### Assignment
Each line below from the "<li> RecyclerView/ViewType/DiffUtil </li>" line through the "with no CR after the last line" line, those two included, must be restated word for word; the pictures must not be.

### Study material
=== Begin Enclosure ===

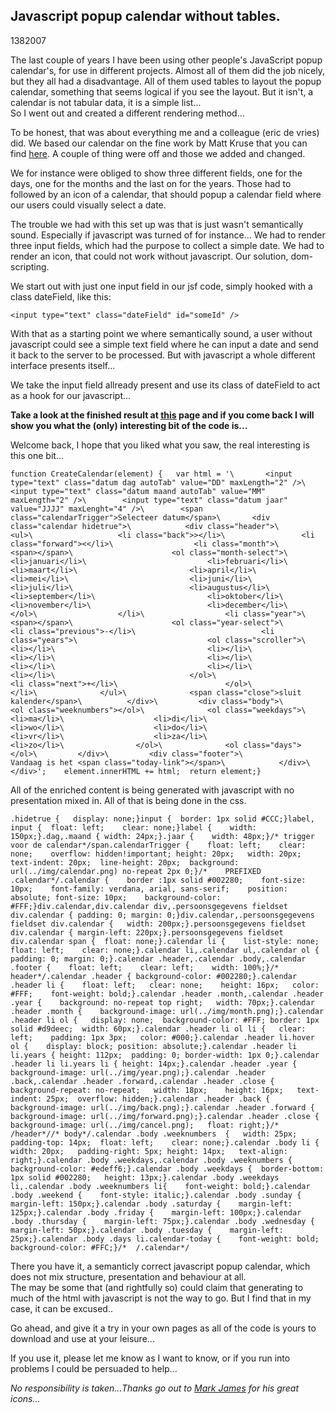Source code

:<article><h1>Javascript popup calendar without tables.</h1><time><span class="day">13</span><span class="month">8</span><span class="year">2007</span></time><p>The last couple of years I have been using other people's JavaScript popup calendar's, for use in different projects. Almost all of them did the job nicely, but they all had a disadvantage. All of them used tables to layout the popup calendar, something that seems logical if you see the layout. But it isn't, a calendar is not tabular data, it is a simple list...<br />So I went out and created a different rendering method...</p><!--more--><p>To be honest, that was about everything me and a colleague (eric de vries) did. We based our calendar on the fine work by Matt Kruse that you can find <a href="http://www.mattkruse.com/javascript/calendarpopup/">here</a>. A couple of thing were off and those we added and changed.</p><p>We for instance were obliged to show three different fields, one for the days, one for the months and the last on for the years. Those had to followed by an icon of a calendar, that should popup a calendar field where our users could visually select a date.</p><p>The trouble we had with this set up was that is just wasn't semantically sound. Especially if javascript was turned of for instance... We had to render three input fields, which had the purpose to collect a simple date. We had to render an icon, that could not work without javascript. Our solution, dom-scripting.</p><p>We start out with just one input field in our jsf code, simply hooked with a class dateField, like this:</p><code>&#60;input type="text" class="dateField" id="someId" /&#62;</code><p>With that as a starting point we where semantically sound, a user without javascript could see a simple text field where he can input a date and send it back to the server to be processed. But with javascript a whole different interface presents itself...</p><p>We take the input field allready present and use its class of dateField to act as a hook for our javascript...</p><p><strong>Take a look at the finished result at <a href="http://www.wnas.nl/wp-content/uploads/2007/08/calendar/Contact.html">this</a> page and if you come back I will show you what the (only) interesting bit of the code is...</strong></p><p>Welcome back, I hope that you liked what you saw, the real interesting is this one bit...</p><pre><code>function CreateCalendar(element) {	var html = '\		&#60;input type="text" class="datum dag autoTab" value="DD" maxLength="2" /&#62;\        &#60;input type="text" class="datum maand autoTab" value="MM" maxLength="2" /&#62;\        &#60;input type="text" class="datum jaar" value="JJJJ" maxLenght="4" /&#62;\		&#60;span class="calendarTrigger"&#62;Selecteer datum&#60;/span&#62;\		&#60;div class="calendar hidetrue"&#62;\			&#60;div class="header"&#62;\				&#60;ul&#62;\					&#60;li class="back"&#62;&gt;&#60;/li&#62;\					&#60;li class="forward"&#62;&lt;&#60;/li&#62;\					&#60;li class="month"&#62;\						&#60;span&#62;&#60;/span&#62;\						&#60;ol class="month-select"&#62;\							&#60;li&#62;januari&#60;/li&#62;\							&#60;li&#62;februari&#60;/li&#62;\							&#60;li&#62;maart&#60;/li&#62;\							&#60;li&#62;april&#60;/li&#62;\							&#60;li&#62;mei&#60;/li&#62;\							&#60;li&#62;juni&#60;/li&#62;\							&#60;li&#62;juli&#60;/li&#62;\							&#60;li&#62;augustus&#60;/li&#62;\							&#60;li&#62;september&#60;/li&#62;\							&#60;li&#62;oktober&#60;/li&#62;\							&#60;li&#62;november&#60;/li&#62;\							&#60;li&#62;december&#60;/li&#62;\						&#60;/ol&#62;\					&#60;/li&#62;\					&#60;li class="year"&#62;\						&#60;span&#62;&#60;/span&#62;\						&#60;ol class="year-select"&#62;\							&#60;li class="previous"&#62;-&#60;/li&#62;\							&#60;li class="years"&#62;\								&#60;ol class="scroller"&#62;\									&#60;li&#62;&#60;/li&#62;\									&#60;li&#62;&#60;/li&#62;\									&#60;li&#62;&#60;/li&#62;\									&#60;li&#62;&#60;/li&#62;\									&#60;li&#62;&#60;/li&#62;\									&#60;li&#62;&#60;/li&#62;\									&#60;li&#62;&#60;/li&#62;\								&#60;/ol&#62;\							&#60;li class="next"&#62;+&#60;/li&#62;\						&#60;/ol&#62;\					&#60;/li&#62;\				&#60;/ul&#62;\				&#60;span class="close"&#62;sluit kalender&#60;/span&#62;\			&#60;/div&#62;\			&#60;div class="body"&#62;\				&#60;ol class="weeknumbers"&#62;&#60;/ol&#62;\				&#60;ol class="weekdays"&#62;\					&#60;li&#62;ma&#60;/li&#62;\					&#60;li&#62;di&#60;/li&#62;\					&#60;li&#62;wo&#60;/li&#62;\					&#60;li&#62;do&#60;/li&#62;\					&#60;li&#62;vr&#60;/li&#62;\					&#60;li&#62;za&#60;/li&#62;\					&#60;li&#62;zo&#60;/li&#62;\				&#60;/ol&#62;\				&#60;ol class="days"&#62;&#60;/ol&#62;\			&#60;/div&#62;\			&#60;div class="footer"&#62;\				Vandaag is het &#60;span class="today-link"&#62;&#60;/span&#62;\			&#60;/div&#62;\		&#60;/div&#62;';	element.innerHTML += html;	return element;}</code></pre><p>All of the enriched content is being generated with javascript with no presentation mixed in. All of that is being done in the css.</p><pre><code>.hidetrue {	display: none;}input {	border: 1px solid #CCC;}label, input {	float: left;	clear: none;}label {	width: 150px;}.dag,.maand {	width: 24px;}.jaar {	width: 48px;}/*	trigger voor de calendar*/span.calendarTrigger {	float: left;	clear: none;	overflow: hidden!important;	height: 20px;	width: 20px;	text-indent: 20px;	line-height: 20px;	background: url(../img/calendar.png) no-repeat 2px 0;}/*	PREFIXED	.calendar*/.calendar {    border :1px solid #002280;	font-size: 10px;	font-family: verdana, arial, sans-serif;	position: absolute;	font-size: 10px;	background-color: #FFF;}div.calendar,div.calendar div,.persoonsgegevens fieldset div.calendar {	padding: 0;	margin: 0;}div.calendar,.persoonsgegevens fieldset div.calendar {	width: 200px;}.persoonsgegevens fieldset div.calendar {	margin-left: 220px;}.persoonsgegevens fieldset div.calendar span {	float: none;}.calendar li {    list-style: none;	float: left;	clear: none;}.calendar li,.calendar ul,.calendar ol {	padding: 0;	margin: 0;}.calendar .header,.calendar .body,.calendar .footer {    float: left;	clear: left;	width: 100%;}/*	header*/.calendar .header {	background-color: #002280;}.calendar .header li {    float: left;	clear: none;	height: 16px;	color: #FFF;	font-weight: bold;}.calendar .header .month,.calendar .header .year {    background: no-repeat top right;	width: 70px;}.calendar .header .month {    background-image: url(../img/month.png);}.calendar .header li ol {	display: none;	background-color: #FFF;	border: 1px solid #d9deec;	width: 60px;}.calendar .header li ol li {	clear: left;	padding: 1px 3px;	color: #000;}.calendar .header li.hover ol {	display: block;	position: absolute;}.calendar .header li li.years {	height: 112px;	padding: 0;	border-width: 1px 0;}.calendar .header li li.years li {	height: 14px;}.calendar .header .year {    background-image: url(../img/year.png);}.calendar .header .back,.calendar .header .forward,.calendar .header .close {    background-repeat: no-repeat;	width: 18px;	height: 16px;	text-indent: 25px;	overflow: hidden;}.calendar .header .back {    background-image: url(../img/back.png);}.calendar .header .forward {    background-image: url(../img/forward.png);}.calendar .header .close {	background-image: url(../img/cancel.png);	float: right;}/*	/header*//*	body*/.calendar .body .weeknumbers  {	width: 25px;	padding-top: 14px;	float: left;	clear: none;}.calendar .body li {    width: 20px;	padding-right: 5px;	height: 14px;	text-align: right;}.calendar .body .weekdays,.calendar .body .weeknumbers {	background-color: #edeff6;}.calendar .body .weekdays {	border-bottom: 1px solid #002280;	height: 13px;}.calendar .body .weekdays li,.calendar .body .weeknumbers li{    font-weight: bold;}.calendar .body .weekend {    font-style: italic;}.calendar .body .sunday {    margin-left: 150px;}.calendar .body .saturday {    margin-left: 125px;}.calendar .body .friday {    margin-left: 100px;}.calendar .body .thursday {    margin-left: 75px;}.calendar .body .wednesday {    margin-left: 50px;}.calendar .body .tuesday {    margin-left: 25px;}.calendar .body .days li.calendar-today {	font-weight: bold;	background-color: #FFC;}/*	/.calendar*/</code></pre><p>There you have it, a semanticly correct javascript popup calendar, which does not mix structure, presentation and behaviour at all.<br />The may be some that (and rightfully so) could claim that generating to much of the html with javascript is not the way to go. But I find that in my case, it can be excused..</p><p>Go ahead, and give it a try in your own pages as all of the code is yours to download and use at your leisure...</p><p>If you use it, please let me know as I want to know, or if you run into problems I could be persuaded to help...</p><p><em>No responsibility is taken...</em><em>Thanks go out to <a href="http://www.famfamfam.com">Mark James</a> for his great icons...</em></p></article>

=== End Enclosure ===
=== Begin Enclosure ===

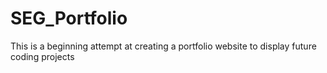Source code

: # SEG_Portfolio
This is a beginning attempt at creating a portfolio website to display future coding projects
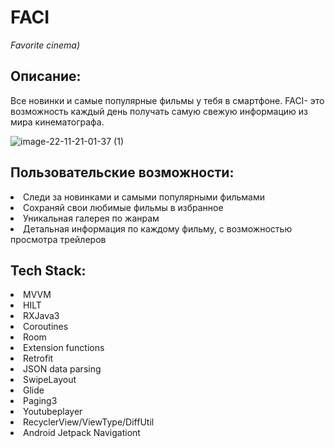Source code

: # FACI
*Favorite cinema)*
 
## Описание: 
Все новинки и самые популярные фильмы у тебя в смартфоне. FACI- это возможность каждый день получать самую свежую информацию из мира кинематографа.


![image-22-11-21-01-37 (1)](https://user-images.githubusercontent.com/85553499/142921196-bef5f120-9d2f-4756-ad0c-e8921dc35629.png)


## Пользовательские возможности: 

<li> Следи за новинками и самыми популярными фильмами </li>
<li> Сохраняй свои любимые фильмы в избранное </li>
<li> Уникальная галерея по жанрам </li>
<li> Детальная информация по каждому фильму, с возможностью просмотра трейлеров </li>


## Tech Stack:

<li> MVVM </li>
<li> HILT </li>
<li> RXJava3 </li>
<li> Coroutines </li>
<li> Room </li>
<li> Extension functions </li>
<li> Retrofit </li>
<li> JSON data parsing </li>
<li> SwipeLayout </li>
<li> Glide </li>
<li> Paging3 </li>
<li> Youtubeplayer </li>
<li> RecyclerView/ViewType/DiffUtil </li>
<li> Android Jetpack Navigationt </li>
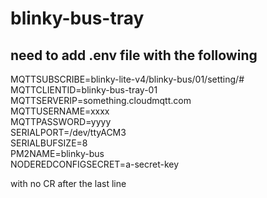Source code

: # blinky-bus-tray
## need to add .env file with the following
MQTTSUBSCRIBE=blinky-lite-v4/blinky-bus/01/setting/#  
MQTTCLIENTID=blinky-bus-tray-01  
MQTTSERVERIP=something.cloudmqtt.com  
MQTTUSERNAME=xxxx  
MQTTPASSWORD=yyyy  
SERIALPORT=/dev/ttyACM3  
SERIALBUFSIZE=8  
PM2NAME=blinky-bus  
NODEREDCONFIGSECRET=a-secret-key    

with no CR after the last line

=== End Enclosure ===

### Written answer
<li> RecyclerView/ViewType/DiffUtil </li>
<li> Android Jetpack Navigationt </li>
Source code

: # blinky-bus-tray
## need to add .env file with the following
MQTTSUBSCRIBE=blinky-lite-v4/blinky-bus/01/setting/#  
MQTTCLIENTID=blinky-bus-tray-01  
MQTTSERVERIP=something.cloudmqtt.com  
MQTTUSERNAME=xxxx  
MQTTPASSWORD=yyyy  
SERIALPORT=/dev/ttyACM3  
SERIALBUFSIZE=8  
PM2NAME=blinky-bus  
NODEREDCONFIGSECRET=a-secret-key    

with no CR after the last line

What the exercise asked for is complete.